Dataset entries
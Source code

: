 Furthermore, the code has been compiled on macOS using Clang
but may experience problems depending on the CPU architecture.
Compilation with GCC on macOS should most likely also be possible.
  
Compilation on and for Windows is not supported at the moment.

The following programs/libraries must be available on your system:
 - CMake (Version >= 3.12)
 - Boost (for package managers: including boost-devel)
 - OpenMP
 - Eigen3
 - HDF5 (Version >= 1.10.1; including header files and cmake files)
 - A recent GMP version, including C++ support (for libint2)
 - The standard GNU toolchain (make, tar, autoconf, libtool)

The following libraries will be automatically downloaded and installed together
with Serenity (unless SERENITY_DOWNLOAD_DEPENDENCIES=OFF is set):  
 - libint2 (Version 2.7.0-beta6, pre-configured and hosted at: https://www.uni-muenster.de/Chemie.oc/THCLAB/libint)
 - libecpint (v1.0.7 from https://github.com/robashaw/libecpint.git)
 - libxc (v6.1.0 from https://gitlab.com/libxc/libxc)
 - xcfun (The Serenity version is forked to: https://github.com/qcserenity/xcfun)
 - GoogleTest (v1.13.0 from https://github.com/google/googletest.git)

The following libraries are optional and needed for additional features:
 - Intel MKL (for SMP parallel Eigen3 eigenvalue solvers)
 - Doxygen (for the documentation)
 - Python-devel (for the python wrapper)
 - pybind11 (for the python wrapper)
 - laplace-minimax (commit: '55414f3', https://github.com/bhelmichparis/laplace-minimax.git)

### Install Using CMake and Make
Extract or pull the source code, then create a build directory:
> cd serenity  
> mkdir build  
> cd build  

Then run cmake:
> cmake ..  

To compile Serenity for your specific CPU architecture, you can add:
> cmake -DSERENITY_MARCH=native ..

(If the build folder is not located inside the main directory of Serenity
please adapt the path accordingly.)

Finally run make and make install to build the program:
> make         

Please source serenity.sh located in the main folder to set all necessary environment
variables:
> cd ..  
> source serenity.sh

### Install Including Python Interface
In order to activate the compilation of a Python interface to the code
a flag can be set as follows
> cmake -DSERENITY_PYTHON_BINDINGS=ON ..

WORK REQUIRED
Nothing but a number should be given: the count of lines above that hold "with".

ANSWER AREA
2